Il paesaggio è diventato uno degli elementi essenziali per determinare l’attrattività di un territorio per chi vi arriva per turismo. Allo stesso tempo, anche chi in quel determinato spazio vi consuma la sua esistenza ha diritto di goderne a pieno sia per quel che concerne l’ambiente naturale sia per chi abita e vive nei borghi.
L’UNESCO dichiarò patrimonio dell’umanità il Parco proprio per “I Paesaggi culturali del Parco del Cilento e Vallo di Diano, con le emergenze archeologiche di Paestum e di Velia e con la Certosa di Padula”. Per cui l’accordo quadro tra “il Parco e l’Ordine degli Architetti Pianificatori, Paesaggisti e Conservatori della provincia di Salerno” non fa altro che prendere atto che questo patrimonio va tutelato non solo nella sua conservazione ma anche nella sua naturale evoluzione nel tempo per adeguarlo alle esigenze della modernità alla quale ha diritto di accesso anche chi vive nell’area protetta.
Restano però nel nostro territorio innumerevoli scheletri che non si possono nascondere negli “armadi” o far scivolare sotto i “tappeti”, ma ci tocca vederli all’opera mentre nella loro “bruttezza” fanno brutta mostra di sé.
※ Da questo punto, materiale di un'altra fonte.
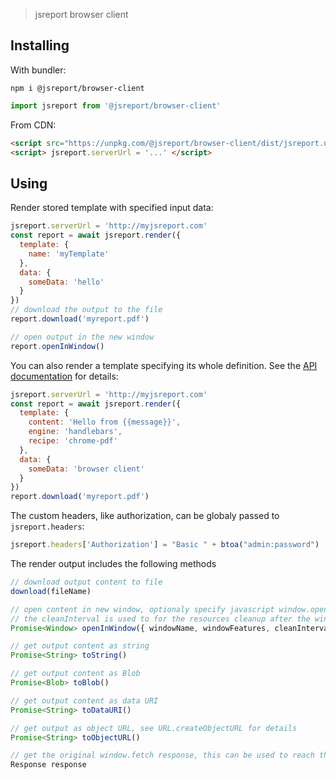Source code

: 
> jsreport browser client

## Installing 

With bundler:    

```
npm i @jsreport/browser-client
```

```js
import jsreport from '@jsreport/browser-client'
```

From CDN:

```html
<script src="https://unpkg.com/@jsreport/browser-client/dist/jsreport.umd.js"></script>
<script> jsreport.serverUrl = '...' </script>
```

## Using

Render stored template with specified input data:    

```js
jsreport.serverUrl = 'http://myjsreport.com'
const report = await jsreport.render({
  template: {
    name: 'myTemplate'    
  },
  data: {
    someData: 'hello'
  }
})
// download the output to the file
report.download('myreport.pdf')

// open output in the new window
report.openInWindow()
```

You can also render a template specifying its whole definition. See the [API documentation](/learn/api) for details:    

```js
jsreport.serverUrl = 'http://myjsreport.com'
const report = await jsreport.render({
  template: {
    content: 'Hello from {{message}}',
    engine: 'handlebars',
    recipe: 'chrome-pdf'
  },
  data: {
    someData: 'browser client'
  }
})
report.download('myreport.pdf')
```

The custom headers, like authorization, can be globaly passed to `jsreport.headers`:    

```js
jsreport.headers['Authorization'] = "Basic " + btoa("admin:password")
```

The render output includes the following methods

```js
// download output content to file
download(fileName)

// open content in new window, optionaly specify javascript window.open paramaters
// the cleanInterval is used to for the resources cleanup after the window is closed and defaults to 5000ms
Promise<Window> openInWindow({ windowName, windowFeatures, cleanInterval})

// get output content as string
Promise<String> toString()

// get output content as Blob
Promise<Blob> toBlob()

// get output content as data URI
Promise<String> toDataURI()

// get output as object URL, see URL.createObjectURL for details
Promise<String> toObjectURL()

// get the original window.fetch response, this can be used to reach the output headers for example
Response response
```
Chi li ha immaginati, progettati, finanziati e infine deciso di lasciarli incompiuti?
A chi addebitare l’onere di rimuoverli dalla vista di quanti vivono al loro fianco o li intravedono durante il loro passaggio nei luoghi che li ospitano?
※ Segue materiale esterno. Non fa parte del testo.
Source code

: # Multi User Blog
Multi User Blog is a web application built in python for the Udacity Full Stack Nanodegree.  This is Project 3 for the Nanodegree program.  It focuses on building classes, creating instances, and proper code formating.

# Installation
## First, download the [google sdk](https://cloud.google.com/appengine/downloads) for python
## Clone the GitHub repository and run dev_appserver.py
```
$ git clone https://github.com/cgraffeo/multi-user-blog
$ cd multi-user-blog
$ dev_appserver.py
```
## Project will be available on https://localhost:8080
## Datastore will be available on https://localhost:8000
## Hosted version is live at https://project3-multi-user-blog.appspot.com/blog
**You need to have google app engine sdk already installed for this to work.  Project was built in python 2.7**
Visto che l’accordo prevede che l’Ordine organizzerà “delle giornate formative rivolte non soltanto agli Architetti ma anche ad altre categorie professionali e ai membri delle comunità locali del Parco Nazionale del Cilento, Vallo di Diano e Alburni, non sarebbe opportuno far esercitare professionisti e amministratori nel ricercare, catalogare, capire, come si è potuto arrivare a spendere ingenti risorse per realizzare i manufatti e poi lasciarli spogli di ogni funzione?
Questo, però, riguarda il passato!
Resta ancora da vedere e capire se, nell’ambito dell’accordo sottoscritto, c’è spazio per immaginare cosa fare relativamente a circa il 50% del patrimonio abitativo dell’intera Area Parco situato nei borghi al di sotto dei 1000 abitanti (ma anche quelli più grandi non ne sono immuni).
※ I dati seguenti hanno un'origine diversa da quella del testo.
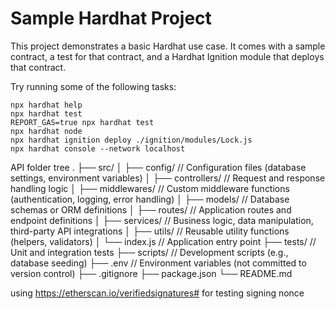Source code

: # Sample Hardhat Project

This project demonstrates a basic Hardhat use case. It comes with a sample contract, a test for that contract, and a Hardhat Ignition module that deploys that contract.

Try running some of the following tasks:

```shell
npx hardhat help
npx hardhat test
REPORT_GAS=true npx hardhat test
npx hardhat node
npx hardhat ignition deploy ./ignition/modules/Lock.js
npx hardhat console --network localhost
```

API folder tree
.
├── src/
│   ├── config/             // Configuration files (database settings, environment variables)
│   ├── controllers/        // Request and response handling logic
│   ├── middlewares/        // Custom middleware functions (authentication, logging, error handling)
│   ├── models/             // Database schemas or ORM definitions
│   ├── routes/             // Application routes and endpoint definitions
│   ├── services/           // Business logic, data manipulation, third-party API integrations
│   ├── utils/              // Reusable utility functions (helpers, validators)
│   └── index.js            // Application entry point
├── tests/                  // Unit and integration tests
├── scripts/                // Development scripts (e.g., database seeding)
├── .env                    // Environment variables (not committed to version control)
├── .gitignore
├── package.json
└── README.md

using https://etherscan.io/verifiedsignatures# for testing signing nonce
Si tratta di case situate nei centri storici dei piccoli e medi comuni che sono del tutto abbandonate e rese inabitabili dall’abbandono da parte di chi ha scelto di emigrare lontano ma anche di chi ha scelto di vivere in più confortevoli palazzine costruite a valle o a monte del paese stesso.
Né il consiglio direttivo del parco, né la comunità del Parco (composta dai sindaci dei comuni i cui territori sono compresi nel perimetro dell’area protetta), né l’Ordine degli Architetti Pianificatori, Paesaggisti e Conservatori della provincia di Salerno si sono mai posti il problema, tantomeno si sono impegnati ad aprire un dibattito pubblico sulla problematica.
I due enti sottoscrittori si sono impegnati a mettere “in campo strategie e azioni comuni, utili al miglioramento delle attività di formazione, gestione integrata, pianificazione, conservazione e valorizzazione sostenibile di paesaggi culturali, dei centri storici e dei territori antropizzati che fanno parte del Parco. Tali azioni verranno attuate sia a livello formale che sostanziale, tenendo conto dei riconoscimenti UNESCO e delle convenzioni internazionali che sanciscono il coinvolgimento delle comunità locali nei processi di sviluppo economico”.
A leggere i propositi dell’accordo e se le parole hanno un senso non ci sono dubbi!